## Source data
"""

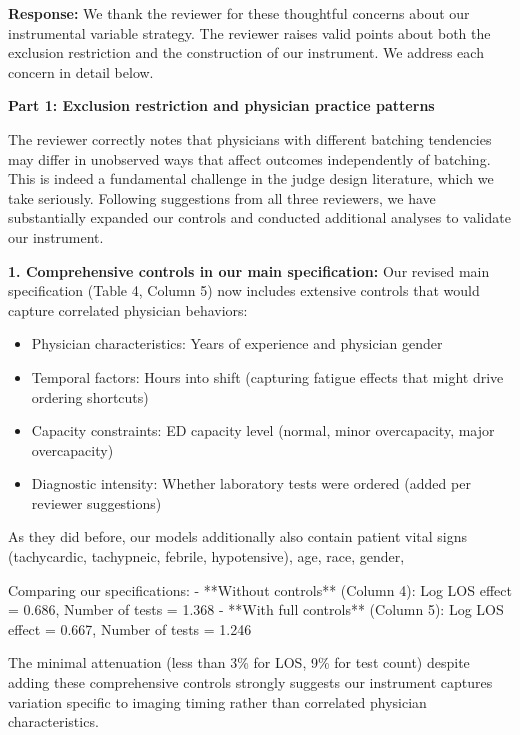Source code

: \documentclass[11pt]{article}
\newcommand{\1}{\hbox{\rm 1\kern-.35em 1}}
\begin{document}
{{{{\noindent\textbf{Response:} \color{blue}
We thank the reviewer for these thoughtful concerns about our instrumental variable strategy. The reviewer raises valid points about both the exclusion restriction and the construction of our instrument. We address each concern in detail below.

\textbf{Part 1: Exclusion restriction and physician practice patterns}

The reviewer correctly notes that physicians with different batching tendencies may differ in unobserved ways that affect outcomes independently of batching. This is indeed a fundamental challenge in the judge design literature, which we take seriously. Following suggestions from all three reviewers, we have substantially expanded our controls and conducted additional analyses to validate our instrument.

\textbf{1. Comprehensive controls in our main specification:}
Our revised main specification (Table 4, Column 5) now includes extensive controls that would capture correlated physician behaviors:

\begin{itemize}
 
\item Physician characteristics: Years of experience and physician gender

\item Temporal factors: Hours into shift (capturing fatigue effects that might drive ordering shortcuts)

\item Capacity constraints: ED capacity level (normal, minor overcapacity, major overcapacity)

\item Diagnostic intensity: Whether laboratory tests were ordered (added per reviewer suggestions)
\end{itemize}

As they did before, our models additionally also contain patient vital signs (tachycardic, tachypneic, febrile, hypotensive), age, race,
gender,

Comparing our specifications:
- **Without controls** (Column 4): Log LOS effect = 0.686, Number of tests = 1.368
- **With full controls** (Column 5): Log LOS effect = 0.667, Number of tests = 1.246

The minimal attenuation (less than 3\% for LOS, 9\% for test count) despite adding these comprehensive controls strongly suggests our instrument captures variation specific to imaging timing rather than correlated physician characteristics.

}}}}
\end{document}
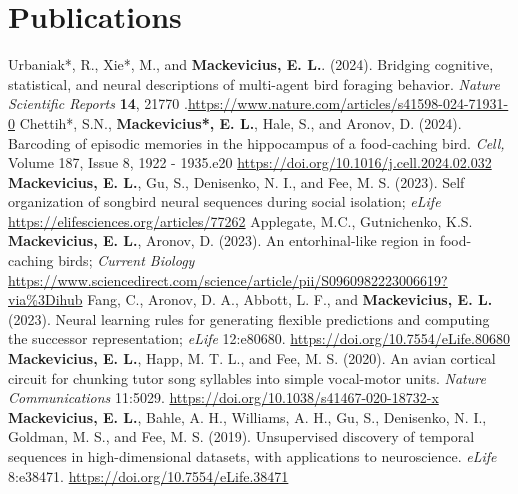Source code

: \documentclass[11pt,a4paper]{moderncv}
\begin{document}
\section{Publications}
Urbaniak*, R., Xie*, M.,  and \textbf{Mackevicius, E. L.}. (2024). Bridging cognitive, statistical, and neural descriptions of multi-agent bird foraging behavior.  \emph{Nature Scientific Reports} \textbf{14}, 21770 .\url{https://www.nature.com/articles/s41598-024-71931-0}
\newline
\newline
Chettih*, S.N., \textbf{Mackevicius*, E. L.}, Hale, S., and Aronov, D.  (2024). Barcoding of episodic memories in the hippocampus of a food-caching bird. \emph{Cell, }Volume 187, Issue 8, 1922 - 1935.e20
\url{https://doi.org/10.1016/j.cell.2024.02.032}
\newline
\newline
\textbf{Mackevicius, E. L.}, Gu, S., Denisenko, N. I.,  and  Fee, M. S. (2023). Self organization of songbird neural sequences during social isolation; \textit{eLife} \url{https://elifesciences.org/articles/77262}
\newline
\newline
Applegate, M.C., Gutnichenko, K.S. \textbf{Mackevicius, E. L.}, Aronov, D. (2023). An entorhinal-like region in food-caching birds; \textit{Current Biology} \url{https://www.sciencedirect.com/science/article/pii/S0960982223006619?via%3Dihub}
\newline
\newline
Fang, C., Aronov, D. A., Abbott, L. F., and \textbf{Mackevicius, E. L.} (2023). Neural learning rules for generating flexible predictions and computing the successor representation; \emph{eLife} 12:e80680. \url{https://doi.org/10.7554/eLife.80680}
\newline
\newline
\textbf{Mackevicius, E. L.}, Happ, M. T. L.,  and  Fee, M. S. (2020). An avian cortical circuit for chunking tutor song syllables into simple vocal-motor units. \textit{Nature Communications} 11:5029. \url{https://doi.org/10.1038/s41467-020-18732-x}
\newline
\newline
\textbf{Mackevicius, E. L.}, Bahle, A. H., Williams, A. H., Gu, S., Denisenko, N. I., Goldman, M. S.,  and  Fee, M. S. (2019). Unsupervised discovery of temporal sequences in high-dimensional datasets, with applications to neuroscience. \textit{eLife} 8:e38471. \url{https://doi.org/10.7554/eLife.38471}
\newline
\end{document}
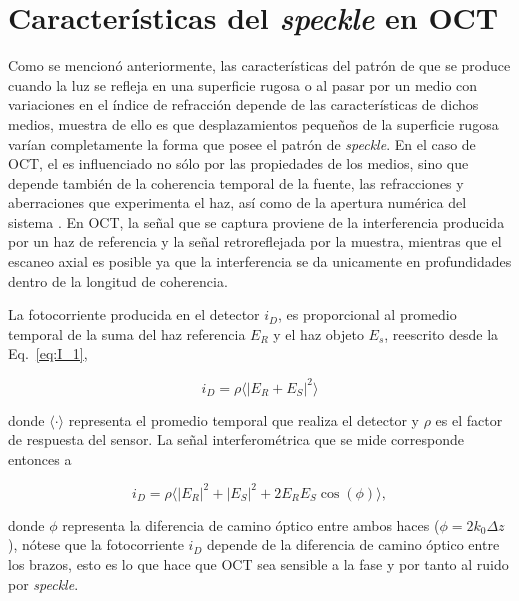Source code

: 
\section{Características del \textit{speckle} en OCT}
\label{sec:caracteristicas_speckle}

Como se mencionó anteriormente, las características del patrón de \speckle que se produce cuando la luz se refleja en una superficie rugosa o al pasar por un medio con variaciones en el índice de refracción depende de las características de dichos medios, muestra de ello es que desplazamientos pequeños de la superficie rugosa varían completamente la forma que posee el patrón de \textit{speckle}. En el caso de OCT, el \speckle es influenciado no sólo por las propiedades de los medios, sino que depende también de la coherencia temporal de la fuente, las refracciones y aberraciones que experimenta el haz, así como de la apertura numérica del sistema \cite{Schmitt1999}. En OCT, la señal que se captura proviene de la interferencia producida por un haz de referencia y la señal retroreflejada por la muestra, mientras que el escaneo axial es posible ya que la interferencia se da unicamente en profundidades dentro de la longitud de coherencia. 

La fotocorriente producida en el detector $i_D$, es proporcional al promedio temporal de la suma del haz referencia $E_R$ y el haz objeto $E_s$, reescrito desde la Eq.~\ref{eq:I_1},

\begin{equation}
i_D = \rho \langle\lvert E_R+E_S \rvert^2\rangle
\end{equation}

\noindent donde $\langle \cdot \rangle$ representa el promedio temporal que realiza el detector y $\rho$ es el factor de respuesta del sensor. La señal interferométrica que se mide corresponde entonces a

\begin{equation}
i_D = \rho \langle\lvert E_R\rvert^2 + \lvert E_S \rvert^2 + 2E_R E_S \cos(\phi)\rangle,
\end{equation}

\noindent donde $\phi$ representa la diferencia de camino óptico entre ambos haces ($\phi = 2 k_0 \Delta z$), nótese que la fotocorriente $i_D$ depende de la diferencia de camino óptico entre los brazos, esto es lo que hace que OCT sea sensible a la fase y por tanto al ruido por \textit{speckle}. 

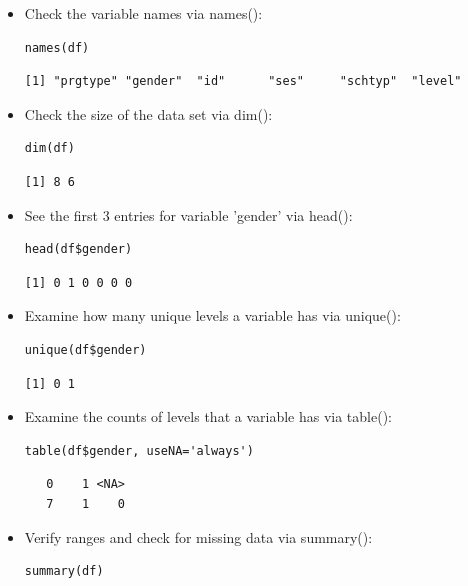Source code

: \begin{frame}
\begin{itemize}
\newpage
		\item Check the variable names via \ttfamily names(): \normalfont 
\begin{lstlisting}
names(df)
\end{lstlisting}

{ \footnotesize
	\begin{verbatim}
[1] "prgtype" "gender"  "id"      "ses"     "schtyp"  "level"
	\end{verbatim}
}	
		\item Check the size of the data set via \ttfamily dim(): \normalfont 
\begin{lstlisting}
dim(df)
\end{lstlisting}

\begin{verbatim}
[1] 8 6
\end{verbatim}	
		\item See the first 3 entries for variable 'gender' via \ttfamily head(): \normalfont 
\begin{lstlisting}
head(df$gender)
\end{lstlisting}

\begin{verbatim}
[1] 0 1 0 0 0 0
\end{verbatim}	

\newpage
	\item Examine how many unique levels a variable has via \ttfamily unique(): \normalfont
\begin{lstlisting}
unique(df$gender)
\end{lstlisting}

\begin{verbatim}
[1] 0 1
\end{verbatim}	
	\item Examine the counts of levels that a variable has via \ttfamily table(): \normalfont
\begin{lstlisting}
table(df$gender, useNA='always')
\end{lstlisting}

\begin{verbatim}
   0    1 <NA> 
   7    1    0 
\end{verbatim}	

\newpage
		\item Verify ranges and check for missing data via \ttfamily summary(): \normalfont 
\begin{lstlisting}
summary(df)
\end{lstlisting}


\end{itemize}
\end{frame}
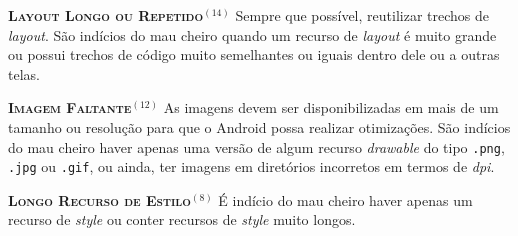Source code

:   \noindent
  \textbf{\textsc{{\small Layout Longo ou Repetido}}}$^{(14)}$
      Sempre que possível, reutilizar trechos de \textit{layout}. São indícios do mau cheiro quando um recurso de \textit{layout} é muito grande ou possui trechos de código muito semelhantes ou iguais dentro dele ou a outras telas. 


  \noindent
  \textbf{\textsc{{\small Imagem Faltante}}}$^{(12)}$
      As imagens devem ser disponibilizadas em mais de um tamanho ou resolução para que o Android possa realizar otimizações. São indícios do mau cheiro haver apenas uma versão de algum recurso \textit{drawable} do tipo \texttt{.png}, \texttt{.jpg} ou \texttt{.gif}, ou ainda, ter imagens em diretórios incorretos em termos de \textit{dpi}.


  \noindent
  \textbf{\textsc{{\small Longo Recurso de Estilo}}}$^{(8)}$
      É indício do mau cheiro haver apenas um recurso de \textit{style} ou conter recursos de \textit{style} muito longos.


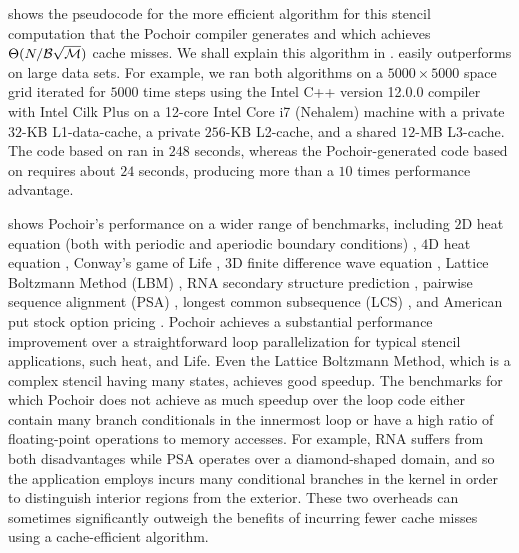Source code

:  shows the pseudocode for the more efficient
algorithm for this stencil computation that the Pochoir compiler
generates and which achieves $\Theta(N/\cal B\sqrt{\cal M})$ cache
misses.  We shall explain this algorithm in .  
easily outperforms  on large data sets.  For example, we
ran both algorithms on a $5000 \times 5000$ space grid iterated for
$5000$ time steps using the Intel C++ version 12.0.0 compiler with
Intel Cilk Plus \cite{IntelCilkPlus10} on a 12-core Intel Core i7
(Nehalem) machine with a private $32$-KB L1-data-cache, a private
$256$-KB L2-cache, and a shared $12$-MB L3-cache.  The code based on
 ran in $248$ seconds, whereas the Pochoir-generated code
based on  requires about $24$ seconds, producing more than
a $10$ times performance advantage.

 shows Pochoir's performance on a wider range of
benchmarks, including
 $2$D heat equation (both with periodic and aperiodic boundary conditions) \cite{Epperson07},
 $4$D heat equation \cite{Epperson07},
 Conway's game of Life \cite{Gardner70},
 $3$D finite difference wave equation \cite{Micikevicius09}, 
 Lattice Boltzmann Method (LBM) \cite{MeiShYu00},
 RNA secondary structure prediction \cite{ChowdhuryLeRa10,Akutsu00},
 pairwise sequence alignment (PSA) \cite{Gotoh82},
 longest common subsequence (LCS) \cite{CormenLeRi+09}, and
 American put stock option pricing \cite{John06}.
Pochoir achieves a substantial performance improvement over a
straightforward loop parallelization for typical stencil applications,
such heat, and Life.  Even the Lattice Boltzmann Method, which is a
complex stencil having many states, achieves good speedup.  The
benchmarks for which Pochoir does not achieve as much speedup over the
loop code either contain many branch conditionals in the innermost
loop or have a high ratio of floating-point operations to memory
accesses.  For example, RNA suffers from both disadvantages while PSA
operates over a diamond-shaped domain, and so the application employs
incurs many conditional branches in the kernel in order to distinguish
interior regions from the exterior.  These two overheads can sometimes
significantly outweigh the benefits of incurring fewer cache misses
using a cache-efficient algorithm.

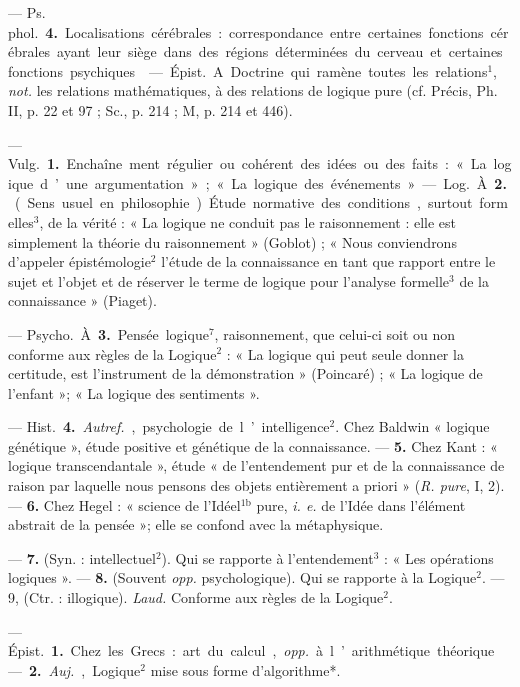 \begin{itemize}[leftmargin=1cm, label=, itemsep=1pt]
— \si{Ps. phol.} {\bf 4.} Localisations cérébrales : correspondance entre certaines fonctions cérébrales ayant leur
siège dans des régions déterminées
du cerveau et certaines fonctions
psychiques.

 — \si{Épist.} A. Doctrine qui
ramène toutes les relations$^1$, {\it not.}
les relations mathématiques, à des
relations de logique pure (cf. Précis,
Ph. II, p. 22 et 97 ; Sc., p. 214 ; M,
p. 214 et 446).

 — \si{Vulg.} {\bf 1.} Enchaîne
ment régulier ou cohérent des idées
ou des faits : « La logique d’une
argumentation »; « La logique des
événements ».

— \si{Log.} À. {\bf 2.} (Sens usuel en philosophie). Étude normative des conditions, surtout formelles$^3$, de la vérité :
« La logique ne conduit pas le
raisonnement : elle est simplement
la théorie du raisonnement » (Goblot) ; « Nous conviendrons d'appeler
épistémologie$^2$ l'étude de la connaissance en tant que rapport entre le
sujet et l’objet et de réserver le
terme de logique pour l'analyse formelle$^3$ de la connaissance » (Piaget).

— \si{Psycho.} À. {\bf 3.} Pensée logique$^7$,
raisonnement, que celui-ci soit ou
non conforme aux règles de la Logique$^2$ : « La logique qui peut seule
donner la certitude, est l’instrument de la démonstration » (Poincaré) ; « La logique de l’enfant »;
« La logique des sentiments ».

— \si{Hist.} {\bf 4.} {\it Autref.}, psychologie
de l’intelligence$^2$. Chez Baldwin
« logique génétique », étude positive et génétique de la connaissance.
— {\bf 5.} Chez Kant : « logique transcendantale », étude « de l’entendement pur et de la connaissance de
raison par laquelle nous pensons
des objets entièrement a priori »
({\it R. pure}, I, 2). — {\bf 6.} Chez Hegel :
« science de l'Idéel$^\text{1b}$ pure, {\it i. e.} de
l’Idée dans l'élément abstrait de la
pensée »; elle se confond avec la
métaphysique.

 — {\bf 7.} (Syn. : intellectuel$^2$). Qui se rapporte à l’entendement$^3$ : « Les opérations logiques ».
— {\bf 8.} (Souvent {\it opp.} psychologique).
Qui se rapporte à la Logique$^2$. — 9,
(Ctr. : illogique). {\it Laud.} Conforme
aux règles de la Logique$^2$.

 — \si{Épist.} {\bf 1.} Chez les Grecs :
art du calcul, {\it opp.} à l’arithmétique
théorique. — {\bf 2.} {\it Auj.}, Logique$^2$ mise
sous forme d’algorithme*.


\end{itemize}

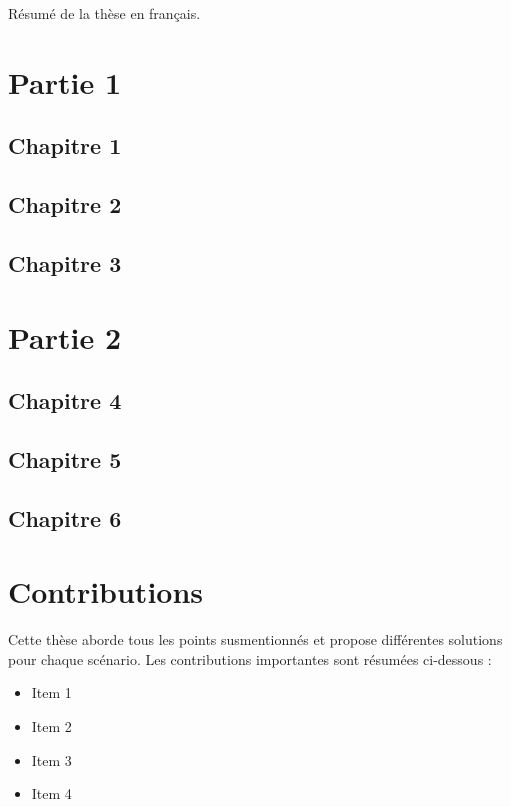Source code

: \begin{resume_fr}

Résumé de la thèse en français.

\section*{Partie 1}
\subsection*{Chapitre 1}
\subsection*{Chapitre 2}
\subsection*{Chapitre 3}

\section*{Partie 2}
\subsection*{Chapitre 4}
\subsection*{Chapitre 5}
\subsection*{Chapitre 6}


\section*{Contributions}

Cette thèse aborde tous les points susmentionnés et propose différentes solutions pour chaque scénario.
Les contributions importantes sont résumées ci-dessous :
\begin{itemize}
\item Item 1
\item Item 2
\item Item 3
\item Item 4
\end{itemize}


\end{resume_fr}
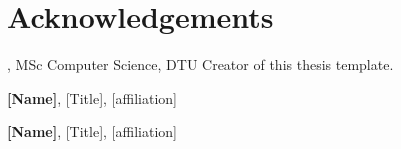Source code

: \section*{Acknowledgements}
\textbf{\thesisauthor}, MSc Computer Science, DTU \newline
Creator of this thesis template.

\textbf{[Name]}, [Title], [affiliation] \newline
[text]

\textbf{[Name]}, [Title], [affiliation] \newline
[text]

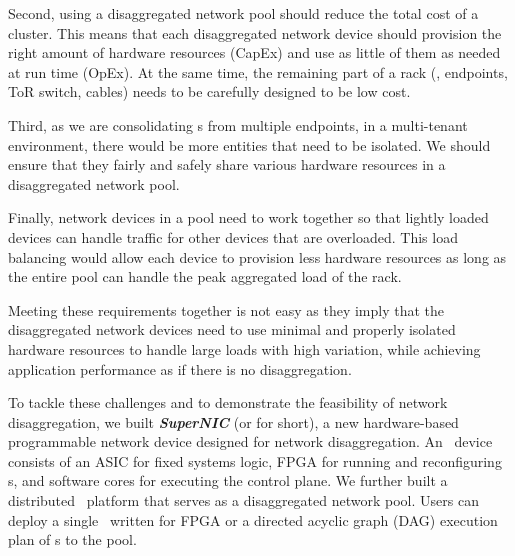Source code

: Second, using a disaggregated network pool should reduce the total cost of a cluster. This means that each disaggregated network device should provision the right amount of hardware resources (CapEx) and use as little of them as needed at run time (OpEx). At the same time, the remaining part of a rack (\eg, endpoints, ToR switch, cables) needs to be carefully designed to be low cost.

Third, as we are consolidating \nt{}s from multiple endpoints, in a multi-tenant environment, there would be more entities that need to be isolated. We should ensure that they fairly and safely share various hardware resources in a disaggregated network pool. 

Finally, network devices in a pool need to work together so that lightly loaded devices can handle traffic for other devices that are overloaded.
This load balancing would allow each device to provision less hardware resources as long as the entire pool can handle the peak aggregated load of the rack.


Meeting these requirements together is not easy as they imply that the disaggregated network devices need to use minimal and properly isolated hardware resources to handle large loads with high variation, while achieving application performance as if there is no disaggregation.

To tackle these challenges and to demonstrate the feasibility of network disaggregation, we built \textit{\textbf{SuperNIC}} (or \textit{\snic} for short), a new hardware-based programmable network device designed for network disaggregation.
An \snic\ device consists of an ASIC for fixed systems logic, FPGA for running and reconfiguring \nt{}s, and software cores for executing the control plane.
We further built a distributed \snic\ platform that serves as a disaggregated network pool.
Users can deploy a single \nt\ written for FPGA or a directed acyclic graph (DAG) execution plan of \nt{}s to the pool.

"""

## Goal of the exercise
Only the lines above starting at the line that holds "shows Pochoir's performance" and ending at the line that holds "significantly outweigh the" are to be repeated, exactly and in full.

## Your solution
 shows Pochoir's performance on a wider range of
benchmarks, including
 $2$D heat equation (both with periodic and aperiodic boundary conditions) \cite{Epperson07},
 $4$D heat equation \cite{Epperson07},
 Conway's game of Life \cite{Gardner70},
 $3$D finite difference wave equation \cite{Micikevicius09}, 
 Lattice Boltzmann Method (LBM) \cite{MeiShYu00},
 RNA secondary structure prediction \cite{ChowdhuryLeRa10,Akutsu00},
 pairwise sequence alignment (PSA) \cite{Gotoh82},
 longest common subsequence (LCS) \cite{CormenLeRi+09}, and
 American put stock option pricing \cite{John06}.
Pochoir achieves a substantial performance improvement over a
straightforward loop parallelization for typical stencil applications,
such heat, and Life.  Even the Lattice Boltzmann Method, which is a
complex stencil having many states, achieves good speedup.  The
benchmarks for which Pochoir does not achieve as much speedup over the
loop code either contain many branch conditionals in the innermost
loop or have a high ratio of floating-point operations to memory
accesses.  For example, RNA suffers from both disadvantages while PSA
operates over a diamond-shaped domain, and so the application employs
incurs many conditional branches in the kernel in order to distinguish
interior regions from the exterior.  These two overheads can sometimes
significantly outweigh the benefits of incurring fewer cache misses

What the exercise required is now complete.